A considerable amount of studies described the 5-year survival after pancreatic resection with or without liver metastases. The 5-year disease-specific survival in patients with and without liver metastases was fairly comparable with, respectively, 93 and 80 %. Although there will be differences in tumor differentiation, functionality, or hereditary tumors, the survival rate after surgical resection in patients with liver metastases is high. An aggressive treatment in patients with liver metastases may be justified. However, both patients and tumor characteristics, such as total tumor load in the liver, are important in this treatment. In our review, the heterogeneity between the included studies in the 5-year overall survival analysis was high (Figs. 9 and 10). These differences can be explained by the patients’ characteristics of the included studies. For example, in the study of Bahra et al., patients were enrolled with at least two malignant factors such as invasion in adjacent organs, metastases, tumor invasion, tumor size ≥2 cm, and tumor grade 2 or 3 pNET [71]. Bilimoria et al. [59] also enrolled patients with distant metastases (20 %), positive lymph nodes (52.8 %), and poorly differentiated pNET (22.1 %). Most likely, a high grade/poorly differentiated tumor has more influence on survival than the presence of resected liver metastases. This hypothesis has not been analyzed in this review. In addition, in most studies no differentiation was made between functional and non-functional pNET.
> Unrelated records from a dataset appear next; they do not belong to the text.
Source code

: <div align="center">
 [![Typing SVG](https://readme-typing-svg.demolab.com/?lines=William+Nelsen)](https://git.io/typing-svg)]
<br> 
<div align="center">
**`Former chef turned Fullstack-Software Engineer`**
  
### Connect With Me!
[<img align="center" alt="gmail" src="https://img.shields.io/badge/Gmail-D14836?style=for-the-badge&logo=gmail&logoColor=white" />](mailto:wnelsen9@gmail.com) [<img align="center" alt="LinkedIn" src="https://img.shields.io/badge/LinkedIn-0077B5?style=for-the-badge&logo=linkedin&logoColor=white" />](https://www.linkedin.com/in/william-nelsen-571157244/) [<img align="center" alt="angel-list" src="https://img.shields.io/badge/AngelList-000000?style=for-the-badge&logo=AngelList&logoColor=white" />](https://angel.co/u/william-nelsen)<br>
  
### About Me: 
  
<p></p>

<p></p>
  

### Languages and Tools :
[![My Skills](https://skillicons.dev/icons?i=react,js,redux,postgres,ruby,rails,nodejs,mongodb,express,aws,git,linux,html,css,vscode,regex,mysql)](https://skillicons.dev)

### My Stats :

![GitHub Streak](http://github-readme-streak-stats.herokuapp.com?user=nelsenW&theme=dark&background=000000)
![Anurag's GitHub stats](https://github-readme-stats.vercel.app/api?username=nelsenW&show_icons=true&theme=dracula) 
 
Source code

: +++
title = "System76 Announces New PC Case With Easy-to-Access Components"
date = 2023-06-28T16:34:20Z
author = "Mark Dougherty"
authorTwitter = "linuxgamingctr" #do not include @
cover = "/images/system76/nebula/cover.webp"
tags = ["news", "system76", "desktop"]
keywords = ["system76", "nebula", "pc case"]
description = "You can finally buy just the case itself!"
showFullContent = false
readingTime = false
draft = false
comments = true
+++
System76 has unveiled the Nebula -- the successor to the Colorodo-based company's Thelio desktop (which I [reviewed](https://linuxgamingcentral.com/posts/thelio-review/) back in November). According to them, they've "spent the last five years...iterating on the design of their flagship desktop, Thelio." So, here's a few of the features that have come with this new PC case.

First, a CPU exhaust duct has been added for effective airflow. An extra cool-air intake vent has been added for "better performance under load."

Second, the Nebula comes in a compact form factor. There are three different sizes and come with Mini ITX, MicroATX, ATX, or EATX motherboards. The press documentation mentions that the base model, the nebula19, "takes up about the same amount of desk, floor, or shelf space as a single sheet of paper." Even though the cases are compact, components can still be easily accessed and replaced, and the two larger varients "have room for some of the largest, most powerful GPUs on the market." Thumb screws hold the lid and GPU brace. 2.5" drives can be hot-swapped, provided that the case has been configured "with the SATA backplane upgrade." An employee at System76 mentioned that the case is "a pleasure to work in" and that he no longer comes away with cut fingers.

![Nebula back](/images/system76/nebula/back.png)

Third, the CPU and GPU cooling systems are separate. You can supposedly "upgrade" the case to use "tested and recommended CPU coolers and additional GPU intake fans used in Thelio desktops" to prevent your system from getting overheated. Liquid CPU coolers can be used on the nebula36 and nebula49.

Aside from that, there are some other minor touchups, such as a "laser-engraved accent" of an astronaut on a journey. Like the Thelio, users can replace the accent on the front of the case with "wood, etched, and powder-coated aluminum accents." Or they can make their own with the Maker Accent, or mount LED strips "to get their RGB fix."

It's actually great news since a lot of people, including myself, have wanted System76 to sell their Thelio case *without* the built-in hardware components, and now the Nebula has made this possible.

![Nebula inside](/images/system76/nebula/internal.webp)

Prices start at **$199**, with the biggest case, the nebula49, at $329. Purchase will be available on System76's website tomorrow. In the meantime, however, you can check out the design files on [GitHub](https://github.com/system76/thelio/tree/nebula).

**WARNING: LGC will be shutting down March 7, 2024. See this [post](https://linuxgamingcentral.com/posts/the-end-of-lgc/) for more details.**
Since no randomized controlled trials were available, heterogeneity was notable. During full-text analysis, some studies were not clear or incomplete on the description of the outcome. For example, studies described the postoperative after “standard pancreatic resection” but different definitions for a standard resection were used. Some studies described patients after pancreatoduodenectomy and distal pancreatectomy [10, 28, 108] while other studies described patients with all types of pancreatic resection including central pancreatectomy and total pancreatectomy [26, 38, 40]. Furthermore, some large studies, especially studies that extracted the data from the SEER database, described the survival outcome per tumor stage and most of these studies have not described an overall 5-year survival. Moreover, it was not always clear if all the included patients with stage IV disease were operated. All these studies were excluded from this review. There is no agreement of the exact cut-off value of heterogeneity in which it is accepted to perform a meta-analysis. According to the Cochrane handbook, with an I² above 75, heterogeneity is considerable [21]. By the strict inclusion criteria, effort has been made to include homogeneous data and studies with good quality but the diversity of the studies on pNET is considerable and this review shows the best available data up till now.

Conclusion

Based on this review, we would like to recommend using uniform definitions for “pancreatic resection” or well-described “atypical resections” for a careful comparison of clinical outcome. Furthermore, the ISGPS criteria and Clavien–Dindo grading system should be used in the analysis of postoperative complications. In survival analysis, distinguishes should be made between tumor grade/tumor differentiation, patients with a hereditarily syndrome and patients with a functional or non-functional pNET. Although pNET is a rare disease, studies on postoperative outcome and survival must be uniform and clear to be able to interpret the results in the right way and to use the results in daily practice.

Appendix

See Figs. 13, 14, 15, 16, 17, 18, 19, 20, 21, 22, 23, 24.

Compliance with ethical standards

Conflict of interest

No conflict of interest, no disclaimers.